#### SOURCE DATA

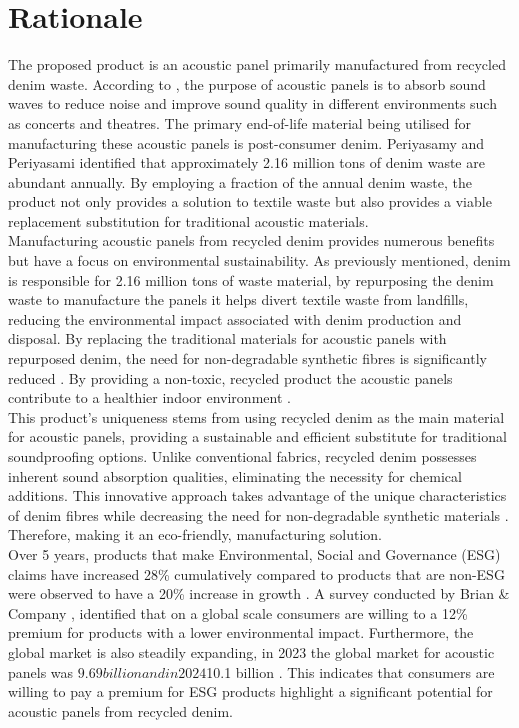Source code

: \section{Rationale}
The proposed product is an acoustic panel primarily manufactured from recycled denim waste. According to \cite{EnvironmentalSustainabilityFashion}, the purpose of acoustic panels is to absorb sound waves to reduce noise and improve sound quality in different environments such as concerts and theatres. The primary end-of-life material being utilised for manufacturing these acoustic panels is post-consumer denim. Periyasamy and Periyasami \cite{CriticalReviewSustainability} identified that approximately 2.16 million tons of denim waste are abundant annually. By employing a fraction of the annual denim waste, the product not only provides a solution to textile waste but also provides a viable replacement substitution for traditional acoustic materials. \\ 
 
Manufacturing acoustic panels from recycled denim provides numerous benefits but have a focus on environmental sustainability. As previously mentioned, denim is responsible for 2.16 million tons of waste material, by repurposing the denim waste to manufacture the panels it helps divert textile waste from landfills, reducing the environmental impact associated with denim production and disposal. By replacing the traditional materials for acoustic panels with repurposed denim, the need for non-degradable synthetic fibres is significantly reduced \cite{burattiSustainablePanelsRecycled2016}. By providing a non-toxic, recycled product the acoustic panels contribute to a healthier indoor environment \cite{UltraTouchRecycledDenimb}. \\ 

This product's uniqueness stems from using recycled denim as the main material for acoustic panels, providing a sustainable and efficient substitute for traditional soundproofing options. Unlike conventional fabrics, recycled denim possesses inherent sound absorption qualities, eliminating the necessity for chemical additions. This innovative approach takes advantage of the unique characteristics of denim fibres while decreasing the need for non-degradable synthetic materials \cite{irwinFutureAcousticsEcoFriendly2024}. Therefore, making it an eco-friendly, manufacturing solution. \\ 

Over 5 years, products that make Environmental, Social and Governance (ESG) claims have increased 28\% cumulatively compared to products that are non-ESG were observed to have a 20\% increase in growth \cite{ConsumersCareSustainability}. A survey conducted by Brian \& Company \cite{VisionaryCEOGuide}, identified that on a global scale consumers are willing to a 12\% premium for products with a lower environmental impact. Furthermore, the global market is also steadily expanding, in 2023 the global market for acoustic panels was $9.69 billion and in 2024 $10.1 billion \cite{companyKeyTakeawaysArchitectural2024}. This indicates that consumers are willing to pay a premium for ESG products highlight a significant potential for acoustic panels from recycled denim. \\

#### WHAT IS NEEDED
Please retype the data exactly, but do not carry over any picture.

#### RESPONSE BOX
Source code

: \section{Rationale}
The proposed product is an acoustic panel primarily manufactured from recycled denim waste. According to \cite{EnvironmentalSustainabilityFashion}, the purpose of acoustic panels is to absorb sound waves to reduce noise and improve sound quality in different environments such as concerts and theatres. The primary end-of-life material being utilised for manufacturing these acoustic panels is post-consumer denim. Periyasamy and Periyasami \cite{CriticalReviewSustainability} identified that approximately 2.16 million tons of denim waste are abundant annually. By employing a fraction of the annual denim waste, the product not only provides a solution to textile waste but also provides a viable replacement substitution for traditional acoustic materials. \\ 
 
Manufacturing acoustic panels from recycled denim provides numerous benefits but have a focus on environmental sustainability. As previously mentioned, denim is responsible for 2.16 million tons of waste material, by repurposing the denim waste to manufacture the panels it helps divert textile waste from landfills, reducing the environmental impact associated with denim production and disposal. By replacing the traditional materials for acoustic panels with repurposed denim, the need for non-degradable synthetic fibres is significantly reduced \cite{burattiSustainablePanelsRecycled2016}. By providing a non-toxic, recycled product the acoustic panels contribute to a healthier indoor environment \cite{UltraTouchRecycledDenimb}. \\ 

This product's uniqueness stems from using recycled denim as the main material for acoustic panels, providing a sustainable and efficient substitute for traditional soundproofing options. Unlike conventional fabrics, recycled denim possesses inherent sound absorption qualities, eliminating the necessity for chemical additions. This innovative approach takes advantage of the unique characteristics of denim fibres while decreasing the need for non-degradable synthetic materials \cite{irwinFutureAcousticsEcoFriendly2024}. Therefore, making it an eco-friendly, manufacturing solution. \\ 

Over 5 years, products that make Environmental, Social and Governance (ESG) claims have increased 28\% cumulatively compared to products that are non-ESG were observed to have a 20\% increase in growth \cite{ConsumersCareSustainability}. A survey conducted by Brian \& Company \cite{VisionaryCEOGuide}, identified that on a global scale consumers are willing to a 12\% premium for products with a lower environmental impact. Furthermore, the global market is also steadily expanding, in 2023 the global market for acoustic panels was $9.69 billion and in 2024 $10.1 billion \cite{companyKeyTakeawaysArchitectural2024}. This indicates that consumers are willing to pay a premium for ESG products highlight a significant potential for acoustic panels from recycled denim. \\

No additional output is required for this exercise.